### Provided data

Start of Block

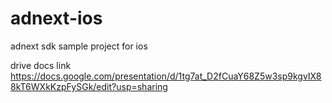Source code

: # adnext-ios
adnext sdk sample project for ios

drive docs link
https://docs.google.com/presentation/d/1tg7at_D2fCuaY68Z5w3sp9kgvIX88kT6WXkKzpFySGk/edit?usp=sharing
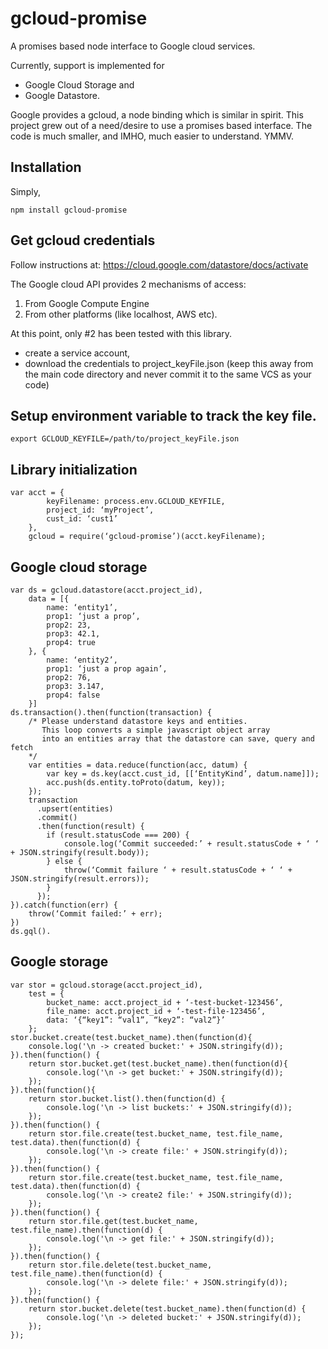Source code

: gcloud-promise
==============

A promises based node interface to Google cloud services.

Currently, support is implemented for 
 - Google Cloud Storage and
 - Google Datastore.

Google provides a gcloud, a node binding which is similar in spirit.
This project grew out of a need/desire to use a promises based interface.
The code is much smaller, and IMHO, much easier to understand. YMMV.


## Installation
Simply,

    npm install gcloud-promise

## Get gcloud credentials
Follow instructions at:
   https://cloud.google.com/datastore/docs/activate

The Google cloud API provides 2 mechanisms of access:

1. From Google Compute Engine
2. From other platforms (like localhost, AWS etc).

At this point, only #2 has been tested with this library.

 - create a service account,
 - download the credentials to project_keyFile.json
   (keep this away from the main code directory and never
    commit it to the same VCS as your code)

## Setup environment variable to track the key file.

    export GCLOUD_KEYFILE=/path/to/project_keyFile.json

## Library initialization

    var acct = {
            keyFilename: process.env.GCLOUD_KEYFILE,
            project_id: ‘myProject’,
            cust_id: ‘cust1’
        },
        gcloud = require(‘gcloud-promise’)(acct.keyFilename);


## Google cloud storage
    var ds = gcloud.datastore(acct.project_id),
        data = [{
            name: ‘entity1’,
            prop1: ‘just a prop’,
            prop2: 23,
            prop3: 42.1,
            prop4: true
        }, {
            name: ‘entity2’,
            prop1: ‘just a prop again’,
            prop2: 76,
            prop3: 3.147,
            prop4: false
        }]
    ds.transaction().then(function(transaction) {
        /* Please understand datastore keys and entities.
           This loop converts a simple javascript object array
           into an entities array that the datastore can save, query and fetch
        */
        var entities = data.reduce(function(acc, datum) {
            var key = ds.key(acct.cust_id, [[‘EntityKind’, datum.name]]);
            acc.push(ds.entity.toProto(datum, key));
        });
        transaction
          .upsert(entities)
          .commit()
          .then(function(result) {
            if (result.statusCode === 200) {
                console.log(‘Commit succeeded:’ + result.statusCode + ‘ ‘ + JSON.stringify(result.body));
            } else {
                throw(‘Commit failure ‘ + result.statusCode + ‘ ‘ + JSON.stringify(result.errors));
            }
          });
    }).catch(function(err) {
        throw(‘Commit failed:’ + err);
    })
    ds.gql().



## Google storage
    var stor = gcloud.storage(acct.project_id),
        test = {
            bucket_name: acct.project_id + ‘-test-bucket-123456’,
            file_name: acct.project_id + ‘-test-file-123456’,
            data: ‘{“key1”: “val1”, “key2”: “val2”}’
        };
    stor.bucket.create(test.bucket_name).then(function(d){
        console.log('\n -> created bucket:' + JSON.stringify(d));
    }).then(function() {
        return stor.bucket.get(test.bucket_name).then(function(d){
            console.log('\n -> get bucket:' + JSON.stringify(d));
        });
    }).then(function(){
        return stor.bucket.list().then(function(d) {
            console.log('\n -> list buckets:' + JSON.stringify(d));
        });
    }).then(function() {
        return stor.file.create(test.bucket_name, test.file_name, test.data).then(function(d) {
            console.log('\n -> create file:' + JSON.stringify(d));
        });
    }).then(function() {
        return stor.file.create(test.bucket_name, test.file_name, test.data).then(function(d) {
            console.log('\n -> create2 file:' + JSON.stringify(d));
        });
    }).then(function() {
        return stor.file.get(test.bucket_name, test.file_name).then(function(d) {
            console.log('\n -> get file:' + JSON.stringify(d));
        });
    }).then(function() {
        return stor.file.delete(test.bucket_name, test.file_name).then(function(d) {
            console.log('\n -> delete file:' + JSON.stringify(d));
        });
    }).then(function() {
        return stor.bucket.delete(test.bucket_name).then(function(d) {
            console.log('\n -> deleted bucket:' + JSON.stringify(d));
        });
    });
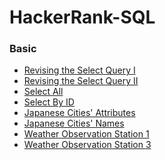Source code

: # HackerRank-SQL
### Basic
* [Revising the Select Query I](https://github.com/indiedv/HackerRank-SQL/blob/main/Basic1.md)
* [Revising the Select Query II](https://github.com/indiedv/HackerRank-SQL/blob/main/Basic2.md)
* [Select All]()
* [Select By ID]()
* [Japanese Cities' Attributes]()
* [Japanese Cities' Names]()
* [Weather Observation Station 1]()
* [Weather Observation Station 3]()
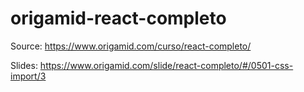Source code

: # origamid-react-completo

Source: https://www.origamid.com/curso/react-completo/

Slides: https://www.origamid.com/slide/react-completo/#/0501-css-import/3
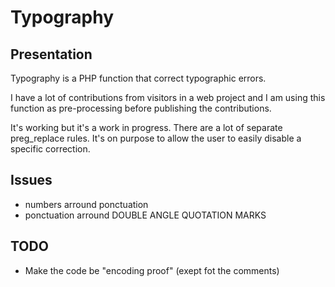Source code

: Typography
==========

Presentation
------------

Typography is a PHP function that correct typographic errors.

I have a lot of contributions from visitors in a web project and I am using this function as pre-processing before publishing the contributions.

It's working but it's a work in progress.
There are a lot of separate preg_replace rules. It's on purpose to allow the user to easily disable a specific correction.

Issues
------

* numbers arround ponctuation
* ponctuation arround DOUBLE ANGLE QUOTATION MARKS

TODO
----

* Make the code be "encoding proof" (exept fot the comments)


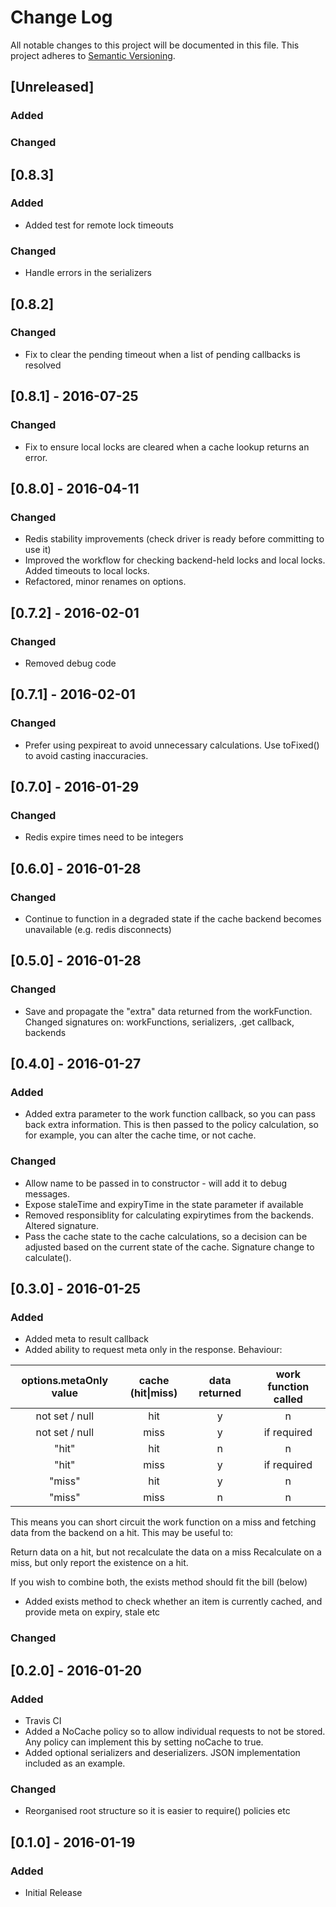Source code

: # Change Log
All notable changes to this project will be documented in this file.
This project adheres to [Semantic Versioning](http://semver.org/).

## [Unreleased]

### Added

### Changed


## [0.8.3]

### Added
- Added test for remote lock timeouts

### Changed
- Handle errors in the serializers 



## [0.8.2]

### Changed
 - Fix to clear the pending timeout when a list of pending callbacks is resolved

## [0.8.1] - 2016-07-25

### Changed
- Fix to ensure local locks are cleared when a cache lookup returns an error.

## [0.8.0] - 2016-04-11

### Changed
- Redis stability improvements (check driver is ready before committing to use it)
- Improved the workflow for checking backend-held locks and local locks. Added timeouts to local locks.
- Refactored, minor renames on options.

## [0.7.2] - 2016-02-01

### Changed
- Removed debug code

## [0.7.1] - 2016-02-01

### Changed
- Prefer using pexpireat to avoid unnecessary calculations. Use toFixed() to avoid casting inaccuracies.

## [0.7.0] - 2016-01-29

### Changed
- Redis expire times need to be integers

## [0.6.0] - 2016-01-28

### Changed
- Continue to function in a degraded state if the cache backend becomes unavailable (e.g. redis disconnects)

## [0.5.0] - 2016-01-28

### Changed
- Save and propagate the "extra" data returned from the workFunction. Changed signatures on: workFunctions, serializers, .get callback, backends

## [0.4.0] - 2016-01-27

### Added
- Added extra parameter to the work function callback, so you can pass back extra information. This is then passed to the policy calculation, so for example, you can alter the cache time, or not cache.

### Changed
- Allow name to be passed in to constructor - will add it to debug messages.
- Expose staleTime and expiryTime in the state parameter if available
- Removed responsiblity for calculating expirytimes from the backends. Altered signature.
- Pass the cache state to the cache calculations, so a decision can be adjusted based on the current state of the cache. Signature change to calculate().

## [0.3.0] - 2016-01-25
### Added
- Added meta to result callback
- Added ability to request meta only in the response. Behaviour:

| options.metaOnly value | cache (hit\|miss) | data returned | work function called |
|:---:|:---:|:---:|:---:|
| not set / null | hit | y | n |
| not set / null | miss | y | if required |
| "hit" | hit | n | n |
| "hit" | miss | y | if required |
| "miss" | hit | y | n |
| "miss" | miss | n | n |

This means you can short circuit the work function on a miss and fetching data from the backend on a hit. This may be useful to:

Return data on a hit, but not recalculate the data on a miss
Recalculate on a miss, but only report the existence on a hit.

If you wish to combine both, the exists method should fit the bill (below)

- Added exists method to check whether an item is currently cached, and provide meta on expiry, stale etc

### Changed


## [0.2.0] - 2016-01-20
### Added
- Travis CI
- Added a NoCache policy so to allow individual requests to not be stored. Any policy can implement this by setting noCache to true.
- Added optional serializers and deserializers. JSON implementation included as an example.

### Changed
- Reorganised root structure so it is easier to require() policies etc

## [0.1.0] - 2016-01-19
### Added
- Initial Release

End of Block

Check the data line by line and report how many lines contain "returned" as a word or string, giving nothing besides the number.

2